Ein "leerer" Komplementierer ist ein vermeintlich unsichtbarer Komplementierer mit der gleichen Funktion wie ein sichtbarer Komplementierer (ähnlich wie a Nullmorphem). Auf jeden Fall ist dieser leere Komplementierer im Englischen eindeutig vorhanden, was an Sätzen wie Ich hoffe øC Du gehst vor oder Ich wünsche øC Ich könnte dir helfen. Im Sinne von ich lese øC es wird kalt werden kann der Komplementierer Das oder Wie werden neu gedacht.
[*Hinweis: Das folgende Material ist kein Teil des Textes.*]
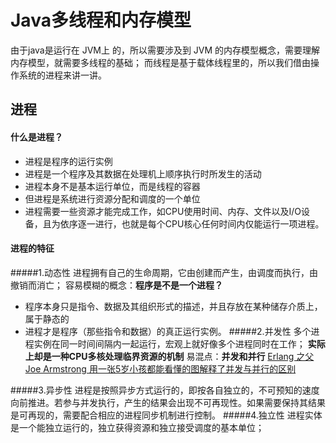 Java多线程和内存模型
===
由于java是运行在 JVM上 的，所以需要涉及到 JVM 的内存模型概念，需要理解内存模型，就需要多线程的基础；
而线程是基于载体线程里的，所以我们借由操作系统的进程来讲一讲。

 进程
---
#### 什么是进程？
+ 进程是程序的运行实例
+ 进程是一个程序及其数据在处理机上顺序执行时所发生的活动
+ 进程本身不是基本运行单位，而是线程的容器
+ 但进程是系统进行资源分配和调度的一个单位
+ 进程需要一些资源才能完成工作，如CPU使用时间、内存、文件以及I/O设备，且为依序逐一进行，也就是每个CPU核心任何时间内仅能运行一项进程。

#### 进程的特征
#####1.动态性
进程拥有自己的生命周期，它由创建而产生，由调度而执行，由撤销而消亡；
容易模糊的概念：**程序是不是一个进程？**
+   程序本身只是指令、数据及其组织形式的描述，并且存放在某种储存介质上，属于静态的
+  进程才是程序（那些指令和数据）的真正运行实例。
#####2.并发性
多个进程实例在同一时间间隔内一起运行，宏观上就好像多个进程同时在工作；
**实际上却是一种CPU多核处理临界资源的机制**
易混点：**并发和并行**
[Erlang 之父 Joe Armstrong 用一张5岁小孩都能看懂的图解释了并发与并行的区别](https://www.zhihu.com/question/33515481)

#####3.异步性
进程是按照异步方式运行的，即按各自独立的，不可预知的速度向前推进。若参与并发执行，产生的结果会出现不可再现性。如果需要保持其结果是可再现的，需要配合相应的进程同步机制进行控制。
#####4.独立性
进程实体是一个能独立运行的，独立获得资源和独立接受调度的基本单位；



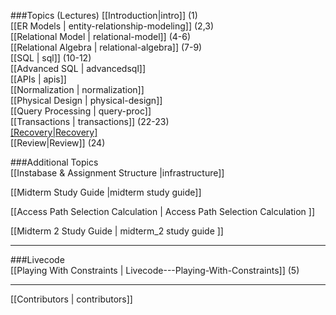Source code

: ###Topics (Lectures)
[[Introduction|intro]] (1)  
[[ER Models | entity-relationship-modeling]] (2,3)  
[[Relational Model | relational-model]] (4-6)  
[[Relational Algebra | relational-algebra]] (7-9)  
[[SQL | sql]] (10-12)  
[[Advanced SQL | advancedsql]]  
[[APIs | apis]]  
[[Normalization | normalization]]  
[[Physical Design | physical-design]]  
[[Query Processing | query-proc]]  
[[Transactions | transactions]] (22-23)  
[[Recovery|Recovery]](24)  
[[Review|Review]] (24)

###Additional Topics  
[[Instabase & Assignment Structure |infrastructure]]

[[Midterm Study Guide |midterm study guide]]

[[Access Path Selection Calculation | Access Path Selection Calculation ]]

[[Midterm 2 Study Guide | midterm_2 study guide ]]

***

###Livecode  
[[Playing With Constraints | Livecode---Playing-With-Constraints]] (5)  

***

[[Contributors | contributors]]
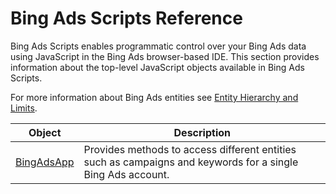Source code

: # Bing Ads Scripts Reference

Bing Ads Scripts enables programmatic control over your Bing Ads data using JavaScript in the Bing Ads browser-based IDE.
This section provides information about the top-level JavaScript objects available in Bing Ads Scripts.

For more information about Bing Ads entities see [Entity Hierarchy and Limits](/bingads/guides/entity-hierarchy-limits).

|Object|Description|
|-|-
[BingAdsApp](./reference/BingAdsApp)|Provides methods to access different entities such as campaigns and keywords for a single Bing Ads account.
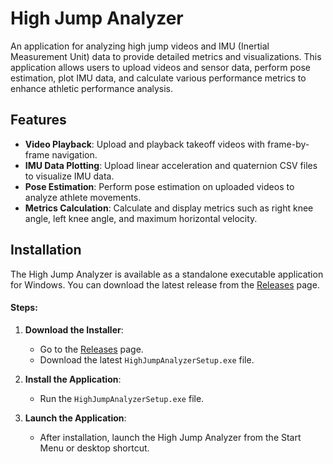 # High Jump Analyzer

An application for analyzing high jump videos and IMU (Inertial Measurement Unit) data to provide detailed metrics and visualizations. This application allows users to upload videos and sensor data, perform pose estimation, plot IMU data, and calculate various performance metrics to enhance athletic performance analysis.

## Features
- **Video Playback**: Upload and playback takeoff videos with frame-by-frame navigation.
- **IMU Data Plotting**: Upload linear acceleration and quaternion CSV files to visualize IMU data.
- **Pose Estimation**: Perform pose estimation on uploaded videos to analyze athlete movements.
- **Metrics Calculation**: Calculate and display metrics such as right knee angle, left knee angle, and maximum horizontal velocity.

## Installation
The High Jump Analyzer is available as a standalone executable application for Windows. You can download the latest release from the [Releases](https://github.com/yourusername/high-jump-analyzer/releases) page.

#### Steps:

1. **Download the Installer**:
   - Go to the [Releases](https://github.com/yourusername/high-jump-analyzer/releases) page.
   - Download the latest `HighJumpAnalyzerSetup.exe` file.

2. **Install the Application**:
   - Run the `HighJumpAnalyzerSetup.exe` file.

3. **Launch the Application**:
   - After installation, launch the High Jump Analyzer from the Start Menu or desktop shortcut.

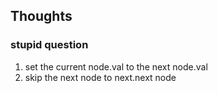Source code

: ##  Thoughts

### stupid question
1. set the current node.val to the next node.val
2. skip the next node to next.next node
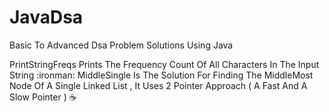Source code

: # JavaDsa
Basic To Advanced Dsa Problem Solutions Using Java

PrintStringFreqs Prints The Frequency Count Of All Characters In The Input String :ironman:
MiddleSingle Is The Solution For Finding The MiddleMost Node Of A Single Linked List , It Uses 2 Pointer Approach ( A Fast And A Slow Pointer )   :coffee:
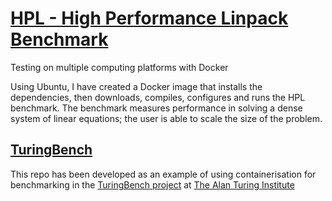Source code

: [HPL - High Performance Linpack Benchmark](https://www.top500.org/project/linpack/)
====

Testing on multiple computing platforms with Docker

Using Ubuntu, I have created a Docker image that installs the dependencies, then downloads, compiles, configures and runs the HPL benchmark. The benchmark measures performance in solving a dense system of linear equations; the user is able to scale the size of the problem.

[TuringBench](https://alan-turing-institute.github.io/data-science-benchmarking/)
----

This repo has been developed as an example of using containerisation for benchmarking in the [TuringBench project](https://alan-turing-institute.github.io/data-science-benchmarking/) at [The Alan Turing Institute](https://www.turing.ac.uk/)
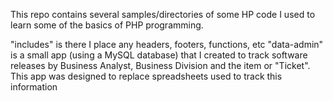 
This repo contains several samples/directories of some HP code I used to learn some of the basics of PHP programming.

"includes" is there I place any headers, footers, functions, etc
"data-admin" is a small app (using a MySQL database) that I created to track software releases by Business Analyst,
 Business Division and the item or "Ticket". This app was designed to replace spreadsheets used to track this information


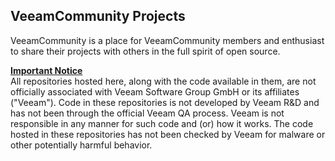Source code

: ## VeeamCommunity Projects
VeeamCommunity is a place for VeeamCommunity members and enthusiast to share their projects with others in the full spirit of open source.

**<ins>Important Notice</ins>**\
All repositories hosted here, along with the code available in them, are not officially associated with Veeam Software Group GmbH or its affiliates ("Veeam"). Code in these repositories is not developed by Veeam R&D and has not been through the official Veeam QA process. Veeam is not responsible in any manner for such code and (or) how it works. The code hosted in these repositories has not been checked by Veeam for malware or other potentially harmful behavior.
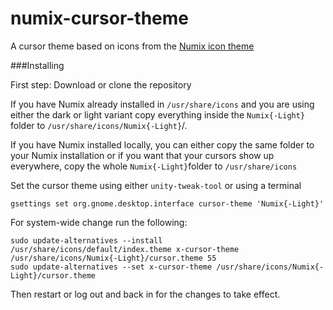 # numix-cursor-theme

A cursor theme based on icons from the [Numix icon theme](https://github.com/numixproject/numix-icon-theme/issues)

###Installing 

First step: Download or clone the repository

If you have Numix already installed in `/usr/share/icons` and you are using either the dark or light variant copy everything inside the `Numix{-Light}` folder to `/usr/share/icons/Numix{-Light}`/.

If you have Numix installed locally, you can either copy the same folder to your Numix installation or if you want that your cursors show up everywhere, copy the whole `Numix{-Light}`folder to `/usr/share/icons`

Set the cursor theme using either `unity-tweak-tool` or using a terminal 

    gsettings set org.gnome.desktop.interface cursor-theme 'Numix{-Light}'

For system-wide change run the following:

    sudo update-alternatives --install /usr/share/icons/default/index.theme x-cursor-theme /usr/share/icons/Numix{-Light}/cursor.theme 55
    sudo update-alternatives --set x-cursor-theme /usr/share/icons/Numix{-Light}/cursor.theme

Then restart or log out and back in for the changes to take effect.
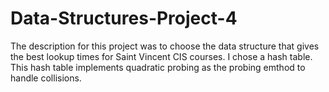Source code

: # Data-Structures-Project-4
The description for this project was to choose the data structure that gives the best lookup times for Saint Vincent CIS courses. I chose a hash table.
This hash table implements quadratic probing as the probing emthod to handle collisions.
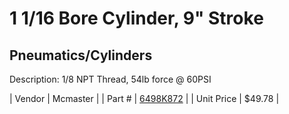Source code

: # 1 1/16 Bore Cylinder, 9" Stroke
## Pneumatics/Cylinders
Description: 	1/8 NPT Thread, 54lb force @ 60PSI 

| Vendor | Mcmaster | 
| Part # | [6498K872](http://www.mcmaster.com/) | 
| Unit Price | $49.78 | 
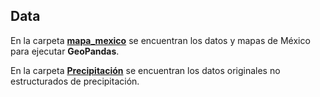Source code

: ## Data

En la carpeta [**mapa_mexico**](data/mapa_mexico) se encuentran los datos y mapas de México para ejecutar **GeoPandas**.

En la carpeta [**Precipitación**](data/Precipitacion) se encuentran los datos originales no estructurados de precipitación.
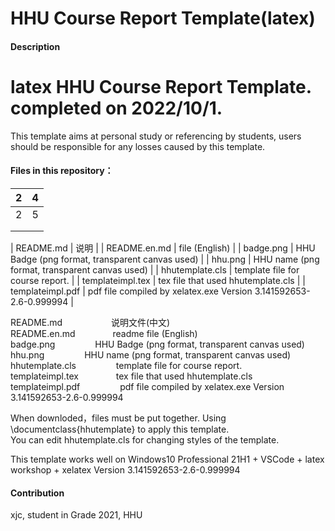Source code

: # HHU Course Report Template(latex)

#### Description
# latex HHU Course Report Template. completed on 2022/10/1.  
This template aims at personal study or referencing by students, users should be responsible for any losses caused by this template.

#### Files in this repository：
| 2  |  4 |
|---|---|
|  2 |  5 |
|   |   |
|   |   |

| README.md | 说明 |
| README.en.md | file (English) |
| badge.png | HHU Badge (png format, transparent canvas used) |
| hhu.png | HHU name (png format, transparent canvas used) |
| hhutemplate.cls | template file for course report. |
| templateimpl.tex | tex file that used hhutemplate.cls |
| templateimpl.pdf | pdf file compiled by xelatex.exe Version 3.141592653-2.6-0.999994 |

README.md &emsp;&emsp;&emsp;&emsp;&emsp; 说明文件(中文)    
README.en.md &emsp;&emsp;&emsp;&emsp;readme file (English)    
badge.png &emsp;&emsp;&emsp;&emsp; HHU Badge (png format, transparent canvas used)    
hhu.png &emsp;&emsp;&emsp;&emsp; HHU name (png format, transparent canvas used)    
hhutemplate.cls &emsp;&emsp;&emsp;&emsp; template file for course report.    
templateimpl.tex &emsp;&emsp;&emsp;&emsp;tex file that used hhutemplate.cls    
templateimpl.pdf &emsp;&emsp;&emsp;&emsp;  pdf file compiled by xelatex.exe Version 3.141592653-2.6-0.999994    


When downloded，files must be put together. Using \documentclass{hhutemplate} to apply this template.    
You can edit hhutemplate.cls for changing styles of the template.    

This template works well on Windows10 Professional 21H1 + VSCode + latex workshop + xelatex Version 3.141592653-2.6-0.999994    

#### Contribution    

xjc, student in Grade 2021, HHU    

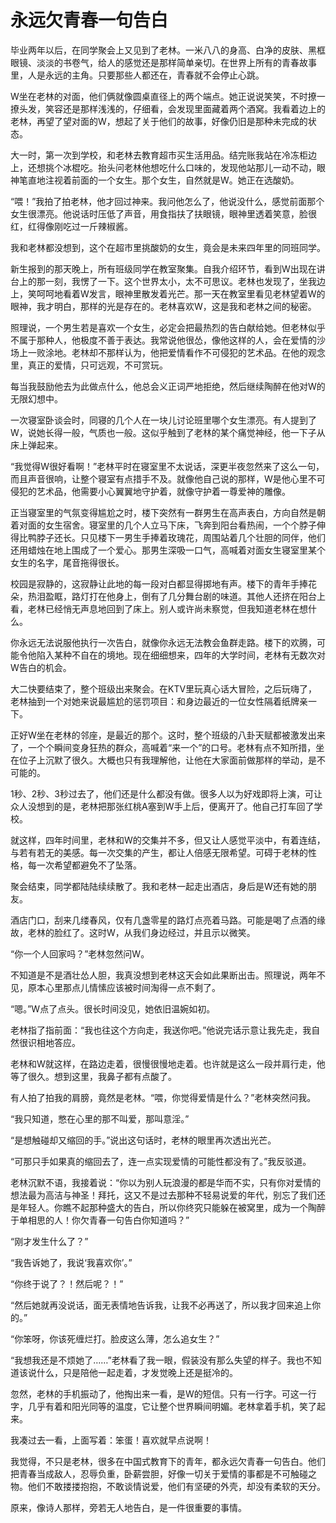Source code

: # 永远欠青春一句告白

毕业两年以后，在同学聚会上又见到了老林。一米八八的身高、白净的皮肤、黑框眼镜、淡淡的书卷气，给人的感觉还是那样简单亲切。在世界上所有的青春故事里，人是永远的主角。只要那些人都还在，青春就不会停止心跳。 

W坐在老林的对面，他们俩就像圆桌直径上的两个端点。她正说说笑笑，不时撩一撩头发，笑容还是那样浅浅的，仔细看，会发现里面藏着两个酒窝。我看着边上的老林，再望了望对面的W，想起了关于他们的故事，好像仍旧是那种未完成的状态。 

大一时，第一次到学校，和老林去教育超市买生活用品。结完账我站在冷冻柜边上，还想挑个冰棍吃。抬头问老林他想吃什么口味的，发现他站那儿一动不动，眼神笔直地注视着前面的一个女生。那个女生，自然就是W。她正在选酸奶。 

“喂！”我拍了拍老林，他才回过神来。我问他怎么了，他说没什么，感觉前面那个女生很漂亮。他说话时压低了声音，用食指扶了扶眼镜，眼神里透着笑意，脸很红，红得像刚吃过一斤辣椒酱。 

我和老林都没想到，这个在超市里挑酸奶的女生，竟会是未来四年里的同班同学。 

新生报到的那天晚上，所有班级同学在教室聚集。自我介绍环节，看到W出现在讲台上的那一刻，我愣了一下。这个世界太小，太不可思议。老林也发现了，坐我边上，笑呵呵地看着W发言，眼神里散发着光芒。那一天在教室里看见老林望着W的眼神，我才明白，那样的光是存在的。老林喜欢W，这是我和老林之间的秘密。 

照理说，一个男生若是喜欢一个女生，必定会把最热烈的告白献给她。但老林似乎不属于那种人，他极度不善于表达。我常说他很怂，像他这样的人，会在爱情的沙场上一败涂地。老林却不那样认为，他把爱情看作不可侵犯的艺术品。在他的观念里，真正的爱情，只可远观，不可赏玩。 

每当我鼓励他去为此做点什么，他总会义正词严地拒绝，然后继续陶醉在他对W的无限幻想中。 

一次寝室卧谈会时，同寝的几个人在一块儿讨论班里哪个女生漂亮。有人提到了W，说她长得一般，气质也一般。这似乎触到了老林的某个痛觉神经，他一下子从床上弹起来。 

“我觉得W很好看啊！”老林平时在寝室里不太说话，深更半夜忽然来了这么一句，而且声音很响，让整个寝室有点措手不及。就像他自己说的那样，W是他心里不可侵犯的艺术品，他需要小心翼翼地守护着，就像守护着一尊爱神的雕像。 

正当寝室里的气氛变得尴尬之时，楼下突然有一群男生在高声表白，方向自然是朝着对面的女生宿舍。寝室里的几个人立马下床，飞奔到阳台看热闹，一个个脖子伸得比鸭脖子还长。只见楼下一男生手捧着玫瑰花，周围站着几个壮胆的同伴，他们还用蜡烛在地上围成了一个爱心。那男生深吸一口气，高喊着对面女生寝室里某个女生的名字，尾音拖得很长。 

校园是寂静的，这寂静让此地的每一段对白都显得掷地有声。楼下的青年手捧花朵，热泪盈眶，路灯打在他身上，倒有了几分舞台剧的味道。其他人还挤在阳台上看，老林已经悄无声息地回到了床上。别人或许尚未察觉，但我知道老林在想什么。 

你永远无法说服他执行一次告白，就像你永远无法教会鱼群走路。楼下的欢腾，可能令他陷入某种不自在的境地。现在细细想来，四年的大学时间，老林有无数次对W告白的机会。 

大二快要结束了，整个班级出来聚会。在KTV里玩真心话大冒险，之后玩嗨了，老林抽到一个对她来说最尴尬的惩罚项目：和身边最近的一位女性隔着纸牌亲一下。 

正好W坐在老林的邻座，是最近的那个。这时，整个班级的八卦天赋都被激发出来了，一个个瞬间变身狂热的群众，高喊着“来一个”的口号。老林有点不知所措，坐在位子上沉默了很久。大概也只有我理解他，让他在大家面前做那样的举动，是不可能的。 

1秒、2秒、3秒过去了，他们还是什么都没有做。很多人以为好戏即将上演，可让众人没想到的是，老林把那张红桃A塞到W手上后，便离开了。他自己打车回了学校。 

就这样，四年时间里，老林和W的交集并不多，但又让人感觉平淡中，有着连结，与若有若无的美感。每一次交集的产生，都让人倍感无限希望。可碍于老林的性格，每一次希望都避免不了坠落。 

聚会结束，同学都陆陆续续散了。我和老林一起走出酒店，身后是W还有她的朋友。 

酒店门口，刮来几缕春风，仅有几盏零星的路灯点亮着马路。可能是喝了点酒的缘故，老林的脸红了。这时W，从我们身边经过，并且示以微笑。 

“你一个人回家吗？”老林忽然问W。 

不知道是不是酒壮怂人胆，我真没想到老林这天会如此果断出击。照理说，两年不见，原本心里那点儿情愫应该被时间淘得一点不剩了。 

“嗯。”W点了点头。很长时间没见，她依旧温婉如初。 

老林指了指前面：“我也往这个方向走，我送你吧。”他说完话示意让我先走，我自然很识相地答应。 

老林和W就这样，在路边走着，很慢很慢地走着。也许就是这么一段并肩行走，他等了很久。想到这里，我鼻子都有点酸了。 

有人拍了拍我的肩膀，竟然是老林。“喂，你觉得爱情是什么？”老林突然问我。 

“我只知道，憋在心里的那不叫爱，那叫意淫。” 

“是想触碰却又缩回的手。”说出这句话时，老林的眼里再次透出光芒。 

“可那只手如果真的缩回去了，连一点实现爱情的可能性都没有了。”我反驳道。 

老林沉默不语，我接着说：“你以为别人玩浪漫的都是华而不实，只有你对爱情的想法最为高洁与神圣！拜托，这又不是过去那种不轻易说爱的年代，别忘了我们还是年轻人。你瞧不起那种盛大的告白，所以你终究只能躲在被窝里，成为一个陶醉于单相思的人！你欠青春一句告白你知道吗？” 

“刚才发生什么了？” 

“我告诉她了，我说‘我喜欢你’。” 

“你终于说了？！然后呢？！” 

“然后她就再没说话，面无表情地告诉我，让我不必再送了，所以我才回来追上你的。” 

“你笨呀，你该死缠烂打。脸皮这么薄，怎么追女生？” 

“我想我还是不烦她了……”老林看了我一眼，假装没有那么失望的样子。我也不知道该说什么，只是陪他一起走着，才发觉晚上还是挺冷的。 

忽然，老林的手机振动了，他掏出来一看，是W的短信。只有一行字。可这一行字，几乎有着和阳光同等的温度，它让整个世界瞬间明媚。老林拿着手机，笑了起来。 

我凑过去一看，上面写着：笨蛋！喜欢就早点说啊！ 

我觉得，不只是老林，很多在中国式教育下的青年，都永远欠青春一句告白。他们把青春当成敌人，忍辱负重，卧薪尝胆，好像一切关于爱情的事都是不可触碰之物。他们不敢搂搂抱抱，不敢谈情说爱，他们有坚硬的外壳，却没有柔软的天分。 

原来，像诗人那样，旁若无人地告白，是一件很重要的事情。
Laut vielen Linguisten ist dies ein unsichtbares Operator.

Herkunft in Semitische Sprachen

das moderne hebräisch Komplementär sie- [∫e], "das", was auch a . ist relative Konjunktion ist, kommt vom alten hebräischen Komplementierer sie-, was wiederum eine verkürzte Form der relativen Konjunktion gewesen sein könnte asher das hängt mit dem zusammen Akkadischashru, "Platz". Die althebräische relative Konjunktion asher kommt auch im modernen Hebräisch vor, ist aber weniger verbreitet als sie-. Anstatt von sie- ist auch der Komplementierer im modernen Hebräisch ki- verwendet, die aus dem Althebräischen abgeleitet ist , "weil". Diese letzte Form gehört zum Hebräischen normative Grammatik, wird aber wegen der Klangähnlichkeit mit dem . bevorzugt vermieden Französischque- (siehe auch semantisch-phonetische Anpassung).